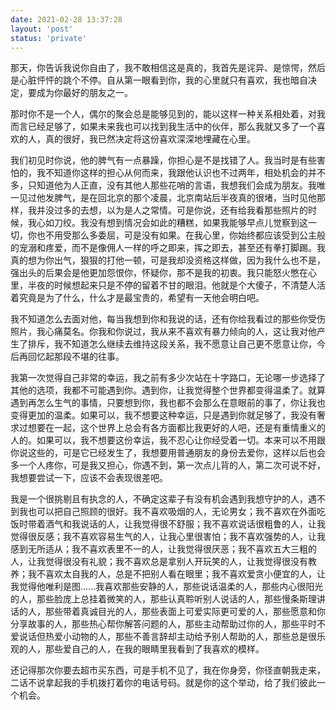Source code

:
 ```yaml
---
date: 2021-02-28 13:37:28
layout: 'post'
status: 'private'
---
```


那天，你告诉我说你自由了，我不敢相信这是真的，我首先是诧异、是惊愕，然后是心脏怦怦的跳个不停。自从第一眼看到你，我的心里就只有喜欢，我也暗自决定，要成为你最好的朋友之一。

那时你不是一个人，偶尔的聚会总是能够见到的，能以这样一种关系相处着，对我而言已经足够了，如果未来我也可以找到我生活中的伙伴，那么我就又多了一个喜欢的人，真的很好，我已然决定将这份喜欢深深地埋藏在心里。

我们初见时你说，他的脾气有一点暴躁，你担心是不是找错了人。我当时是有些害怕的，我不知道你这样的担心从何而来，我跟他认识也不过两年，相处机会的并不多，只知道他为人正直，没有其他人那些花哨的言语，我想我们会成为朋友。我唯一见过他发脾气，是在回北京的那个凌晨，北京南站后半夜真的很堵，当时见他那样，我并没过多的去想，以为是人之常情。可是你说，还有给我看那些照片的时候，我心如刀绞。我没有想到情况会如此的糟糕，如果我能够早点儿觉察到这一切，你也不用受那么多委屈，可是没有如果。在我心里，你始终都应该受到公主般的宠溺和疼爱，而不是像佣人一样的呼之即来，挥之即去，甚至还有拳打脚踢。我真的想为你出气，狠狠的打他一顿，可是我却没资格这样做，因为我什么也不是，强出头的后果会是他更加怨恨你，怀疑你，那不是我的初衷。我只能怒火憋在心里，半夜的时候想起来只是不停的留着不甘的眼泪。他就是个大傻子，不清楚人活着究竟是为了什么，什么才是最宝贵的，希望有一天他会明白吧。

我不知道怎么去面对他，每当我想到你和我说的话，还有你给我看过的那些你受伤照片，我心痛莫名。你我和你说过，我从来不喜欢有暴力倾向的人，这让我对他产生了排斥，我不知道怎么继续去维持这段关系，我不愿意让自己更不愿意让你，今后再回忆起那段不堪的往事。

我第一次觉得自己非常的幸运，我之前有多少次站在十字路口，无论哪一步选择了其他的选项，我都不可能遇到你。遇到你，让我觉得整个世界都变得温柔了。就算遇到再怎么生气的事情，只要想到你，我也都不会那么在意眼前的事了，你让我也变得更加的温柔。如果可以，我不想要这种幸运，只是遇到你就足够了，我没有奢求过想要在一起，这个世界上总会有各方面都比我更好的人吧，还是有重情重义的人的。如果可以，我不想要这份幸运，我不忍心让你经受着一切。本来可以不用跟你说这些的，可是它已经发生了，我想要用普通朋友的身份去爱你，这样以后也会多一个人疼你，可是我又担心，你遇不到，第一次点儿背的人，第二次可说不好，我想要尝试一下，应该不会表现很差吧。

我是一个很挑剔且有执念的人，不确定这辈子有没有机会遇到我想守护的人，遇不到我也可以把自己照顾的很好。我不喜欢吸烟的人，无论男女；我不喜欢在外面吃饭时带着酒气和我说话的人，让我觉得很不舒服；我不喜欢说话很粗鲁的人，让我觉得很反感；我不喜欢容易生气的人，让我心里很害怕；我不喜欢强势的人，让我感到无所适从；我不喜欢表里不一的人，让我觉得很厌恶；我不喜欢五大三粗的人，让我觉得很没有礼貌；我不喜欢总是拿别人开玩笑的人，让我觉得很没有教养；我不喜欢太自我的人，总是不把别人看在眼里；我不喜欢爱贪小便宜的人，让我觉得他唯利是图......我喜欢那些安静的人，那些说话温柔的人，那些内心很阳光的人，那些脸庞上总挂着微笑的人，那些认真聆听别人说话的人，那些慢条斯理讲话的人，那些带着真诚目光的人，那些表面上可爱实际更可爱的人，那些愿意和你分享故事的人，那些热心帮你解答问题的人，那些主动帮助过你的人，那些平时不爱说话但热爱小动物的人，那些不善言辞却主动给予别人帮助的人，那些总是很乐观的人，那些爱自己的人，在我的眼睛里我看到了我喜欢的模样。

还记得那次你要去超市买东西，可是手机不见了，我在你身旁，你径直朝我走来，二话不说拿起我的手机拨打着你的电话号码。就是你的这个举动，给了我们彼此一个机会。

» YOUR TASK
The job here is to write out the records exactly, pictures excluded.

» SOLUTION TO THIS PROBLEM
Source code

:
 ```yaml
---
date: 2021-02-28 13:37:28
layout: 'post'
status: 'private'
---
```


那天，你告诉我说你自由了，我不敢相信这是真的，我首先是诧异、是惊愕，然后是心脏怦怦的跳个不停。自从第一眼看到你，我的心里就只有喜欢，我也暗自决定，要成为你最好的朋友之一。

那时你不是一个人，偶尔的聚会总是能够见到的，能以这样一种关系相处着，对我而言已经足够了，如果未来我也可以找到我生活中的伙伴，那么我就又多了一个喜欢的人，真的很好，我已然决定将这份喜欢深深地埋藏在心里。

我们初见时你说，他的脾气有一点暴躁，你担心是不是找错了人。我当时是有些害怕的，我不知道你这样的担心从何而来，我跟他认识也不过两年，相处机会的并不多，只知道他为人正直，没有其他人那些花哨的言语，我想我们会成为朋友。我唯一见过他发脾气，是在回北京的那个凌晨，北京南站后半夜真的很堵，当时见他那样，我并没过多的去想，以为是人之常情。可是你说，还有给我看那些照片的时候，我心如刀绞。我没有想到情况会如此的糟糕，如果我能够早点儿觉察到这一切，你也不用受那么多委屈，可是没有如果。在我心里，你始终都应该受到公主般的宠溺和疼爱，而不是像佣人一样的呼之即来，挥之即去，甚至还有拳打脚踢。我真的想为你出气，狠狠的打他一顿，可是我却没资格这样做，因为我什么也不是，强出头的后果会是他更加怨恨你，怀疑你，那不是我的初衷。我只能怒火憋在心里，半夜的时候想起来只是不停的留着不甘的眼泪。他就是个大傻子，不清楚人活着究竟是为了什么，什么才是最宝贵的，希望有一天他会明白吧。

我不知道怎么去面对他，每当我想到你和我说的话，还有你给我看过的那些你受伤照片，我心痛莫名。你我和你说过，我从来不喜欢有暴力倾向的人，这让我对他产生了排斥，我不知道怎么继续去维持这段关系，我不愿意让自己更不愿意让你，今后再回忆起那段不堪的往事。

我第一次觉得自己非常的幸运，我之前有多少次站在十字路口，无论哪一步选择了其他的选项，我都不可能遇到你。遇到你，让我觉得整个世界都变得温柔了。就算遇到再怎么生气的事情，只要想到你，我也都不会那么在意眼前的事了，你让我也变得更加的温柔。如果可以，我不想要这种幸运，只是遇到你就足够了，我没有奢求过想要在一起，这个世界上总会有各方面都比我更好的人吧，还是有重情重义的人的。如果可以，我不想要这份幸运，我不忍心让你经受着一切。本来可以不用跟你说这些的，可是它已经发生了，我想要用普通朋友的身份去爱你，这样以后也会多一个人疼你，可是我又担心，你遇不到，第一次点儿背的人，第二次可说不好，我想要尝试一下，应该不会表现很差吧。

我是一个很挑剔且有执念的人，不确定这辈子有没有机会遇到我想守护的人，遇不到我也可以把自己照顾的很好。我不喜欢吸烟的人，无论男女；我不喜欢在外面吃饭时带着酒气和我说话的人，让我觉得很不舒服；我不喜欢说话很粗鲁的人，让我觉得很反感；我不喜欢容易生气的人，让我心里很害怕；我不喜欢强势的人，让我感到无所适从；我不喜欢表里不一的人，让我觉得很厌恶；我不喜欢五大三粗的人，让我觉得很没有礼貌；我不喜欢总是拿别人开玩笑的人，让我觉得很没有教养；我不喜欢太自我的人，总是不把别人看在眼里；我不喜欢爱贪小便宜的人，让我觉得他唯利是图......我喜欢那些安静的人，那些说话温柔的人，那些内心很阳光的人，那些脸庞上总挂着微笑的人，那些认真聆听别人说话的人，那些慢条斯理讲话的人，那些带着真诚目光的人，那些表面上可爱实际更可爱的人，那些愿意和你分享故事的人，那些热心帮你解答问题的人，那些主动帮助过你的人，那些平时不爱说话但热爱小动物的人，那些不善言辞却主动给予别人帮助的人，那些总是很乐观的人，那些爱自己的人，在我的眼睛里我看到了我喜欢的模样。

还记得那次你要去超市买东西，可是手机不见了，我在你身旁，你径直朝我走来，二话不说拿起我的手机拨打着你的电话号码。就是你的这个举动，给了我们彼此一个机会。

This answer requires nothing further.